Âyette bildirimde bulunan taraf Allah ve resulü, bildirimin yapıldığı taraf ise müslümanların kendileriyle antlaşma yaptıkları müşrikler formunda söz edilmiştir. Burada şöyle bir anlatım inceliğinin bulunduğu görülmektedir: Müşriklerle muahede konusunda “kendileriyle antlaşma yaptığınız” sözü kullanılarak aziz Allah’ın böyle bir antlaşmaya taraf olamayacağı, sadece belirli şartlarda müslümanların bu tür bir akdin tarafı olabilecekleri ima edilmiş olmaktadır (Râzî, XV, 217). Hz. Peygamber’in bu akde taraf olması ise Allah’ı temsilen değil müslümanların temsilcisi ve yöneticisi sıfatıyladır. Nitekim bu duyurunun ne zaman yapılacağını bildiren 3. âyette Allah ve resulünün müşriklerle hiçbir bağının bulunmadığı ayrıca ifade edilmiş ve Hz. Peygamber de müşriklerin bulunabileceği hicretin 9. yılındaki bu hacda bulunmamıştır. 7. âyette de bu ince mânayı koruyan bir ifade kullanıldığı görülmektedir. Resûlullah’ın sefere gönderdiği kumandanlara şu meâlde bir tâlimat vermesi de bu yorumu güçlendirici niteliktedir: Bir kaleyi kuşatıp da oranın ahalisi senden Allah ve resulü ismine antlaşma yapmanızı isterse bunu kabul etme, kendin ve arkadaşların ismine antlaşma yap; çünkü kendinin yahut arkadaşlarının taahhüdünü ihlâl etmen Allah ve resulünün taahhüdünü ihlâl edilmiş hâle düşürmekten düzgündür. Yeniden, bir kaleyi kuşatıp da oranın ahalisi senden kendileri hakkında Allah’ın hükmünü vermeni isterlerse, bunu kabul etme, kendi hükmünü ver; çünkü onlar hakkında Allah’ın kararını isabet ettirip ettiremeyeceğini bilemezsin (Müslim, “Cihâd”, 3).

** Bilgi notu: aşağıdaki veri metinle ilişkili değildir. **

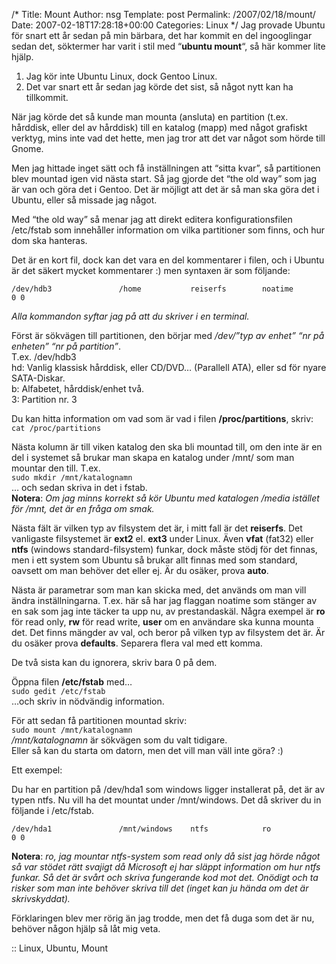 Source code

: /*
 Title: Mount
 Author: nsg
 Template: post
 Permalink: /2007/02/18/mount/
 Date: 2007-02-18T17:28:18+00:00
 Categories: Linux
*/
Jag provade Ubuntu för snart ett år sedan på min bärbara, det har kommit en del ingooglingar sedan det, söktermer har varit i stil med &#8220;**ubuntu mount**&#8220;, så här kommer lite hjälp.

1. Jag kör inte Ubuntu Linux, dock Gentoo Linux.  
2. Det var snart ett år sedan jag körde det sist, så något nytt kan ha tillkommit.

När jag körde det så kunde man mounta (ansluta) en partition (t.ex. hårddisk, eller del av hårddisk) till en katalog (mapp) med något grafiskt verktyg, mins inte vad det hette, men jag tror att det var något som hörde till Gnome.

Men jag hittade inget sätt och få inställningen att &#8220;sitta kvar&#8221;, så partitionen blev mountad igen vid nästa start. Så jag gjorde det &#8220;the old way&#8221; som jag är van och göra det i Gentoo. Det är möjligt att det är så man ska göra det i Ubuntu, eller så missade jag något.

Med &#8220;the old way&#8221; så menar jag att direkt editera konfigurationsfilen /etc/fstab som innehåller information om vilka partitioner som finns, och hur dom ska hanteras.

Det är en kort fil, dock kan det vara en del kommentarer i filen, och i Ubuntu är det säkert mycket kommentarer :) men syntaxen är som följande:

`/dev/hdb3               /home           reiserfs        noatime         0 0`

*Alla kommandon syftar jag på att du skriver i en terminal.*

Först är sökvägen till partitionen, den börjar med */dev/&#8221;typ av enhet&#8221; &#8220;nr på enheten&#8221; &#8220;nr på partition&#8221;*.  
T.ex. /dev/hdb3  
hd: Vanlig klassisk hårddisk, eller CD/DVD&#8230; (Parallell ATA), eller sd för nyare SATA-Diskar.  
b: Alfabetet, hårddisk/enhet två.  
3: Partition nr. 3

Du kan hitta information om vad som är vad i filen **/proc/partitions**, skriv:  
`cat /proc/partitions`

Nästa kolumn är till viken katalog den ska bli mountad till, om den inte är en del i systemet så brukar man skapa en katalog under /mnt/ som man mountar den till. T.ex.  
`sudo mkdir /mnt/katalognamn`  
&#8230; och sedan skriva in det i fstab.  
**Notera**: *Om jag minns korrekt så kör Ubuntu med katalogen /media istället för /mnt, det är en fråga om smak.*

Nästa fält är vilken typ av filsystem det är, i mitt fall är det **reiserfs**. Det vanligaste filsystemet är **ext2** el. **ext3** under Linux. Även **vfat** (fat32) eller **ntfs** (windows standard-filsystem) funkar, dock måste stödj för det finnas, men i ett system som Ubuntu så brukar allt finnas med som standard, oavsett om man behöver det eller ej. Är du osäker, prova **auto**.

Nästa är parametrar som man kan skicka med, det används om man vill ändra inställningarna. T.ex. här så har jag flaggan noatime som stänger av en sak som jag inte täcker ta upp nu, av prestandaskäl. Några exempel är **ro** för read only, **rw** för read write, **user** om en användare ska kunna mounta det. Det finns mängder av val, och beror på vilken typ av filsystem det är. Är du osäker prova **defaults**. Separera flera val med ett komma.

De två sista kan du ignorera, skriv bara 0 på dem.

Öppna filen **/etc/fstab** med&#8230;  
`sudo gedit /etc/fstab`  
&#8230;och skriv in nödvändig information.

För att sedan få partitionen mountad skriv:  
`sudo mount /mnt/katalognamn`  
*/mnt/katalognamn* är sökvägen som du valt tidigare.  
Eller så kan du starta om datorn, men det vill man väll inte göra? :) 

Ett exempel:

Du har en partition på /dev/hda1 som windows ligger installerat på, det är av typen ntfs. Nu vill ha det mountat under /mnt/windows. Det då skriver du in följande i /etc/fstab.

`/dev/hda1               /mnt/windows    ntfs            ro               0 0`

**Notera**: *ro, jag mountar ntfs-system som read only då sist jag hörde något så var stödet rätt svajigt då Microsoft ej har släppt information om hur ntfs funkar. Så det är svårt och skriva fungerande kod mot det. Onödigt och ta risker som man inte behöver skriva till det (inget kan ju hända om det är skrivskyddat).*

Förklaringen blev mer rörig än jag trodde, men det få duga som det är nu, behöver någon hjälp så låt mig veta.

:: Linux, Ubuntu, Mount

<small></small>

Muhatapların hiç müddet verilmeksizin, ansızın antlaşmaya son verildiği ve böylelikle haksızlığa uğratıldıkları argümanında bulunamamaları için 2. âyette kendilerine dört ay mühlet verildiği bildirilmiştir. Bu âyetteki “serbestçe dolaşın” halinde çevrilen “sîhû” buyruğunun masdarı olan “siyâha(t)”, Arap lisanında sıradan bir gezintiyi değil, gerekli hazırlıklar yapılarak çıkılan planlı seyahati söz eder. Böylelikle kendi ters davranışları sebebiyle antlaşmaları feshedilen müşriklere, itimat içinde dolaşarak kendilerini korumak için her türlü tedbiri alabilecekleri, diledikleri üzere hareket edip geleceklerini teminata alma yollarını araştırabilecekleri hatırlatılmakta, hatta buyruk kipi kullanılarak kendilerine tanınan bu imkândan sonra artık sorumluluğun da kendilerine ilişkin olacağı ima edilmektedir (Elmalılı, IV, 2448). Bununla birlikte âyetin devamında müşriklerin Allah’ı asla âciz bırakamayacakları ve Allah’ın inkârcıları rüsvâ edeceği tarafında bir ihtar yapılmaktadır. Müteakip âyetlerle birlikte değerlendirildiğinde, burada müşriklere şu konular bildirilmiş olmaktadır: Verilen müddetten sonra artık antlaşma teminatından yararlanamazsınız. Şayet eski tutumlarınızda ısrar ederseniz ve İslâm’ın müslümanlar için en kutsal mekân ilân ettiği Kâbe’nin etrafında varlığınızı ve egemenliğinizi sürdürmeye çalışırsanız müslümanlara karşı savaş açmış sayılırsınız ve bunun sonuçlarına katlanırsınız. Ancak biliniz ki bu biçimde mühlet verilmesinin sebebi âcizlik değil, size düşünüp taşınma ve tövbe etme imkânı sağlamaktır; yeniden biliniz ki Allah’ın iradesini aşamazsınız, O’nu âciz bırakamazsınız ve rezil rüsvâ olmayı göze almış olursunuz; şayet tövbe ederseniz bu sizin için daha uygun olur (Râzî, XV, 220).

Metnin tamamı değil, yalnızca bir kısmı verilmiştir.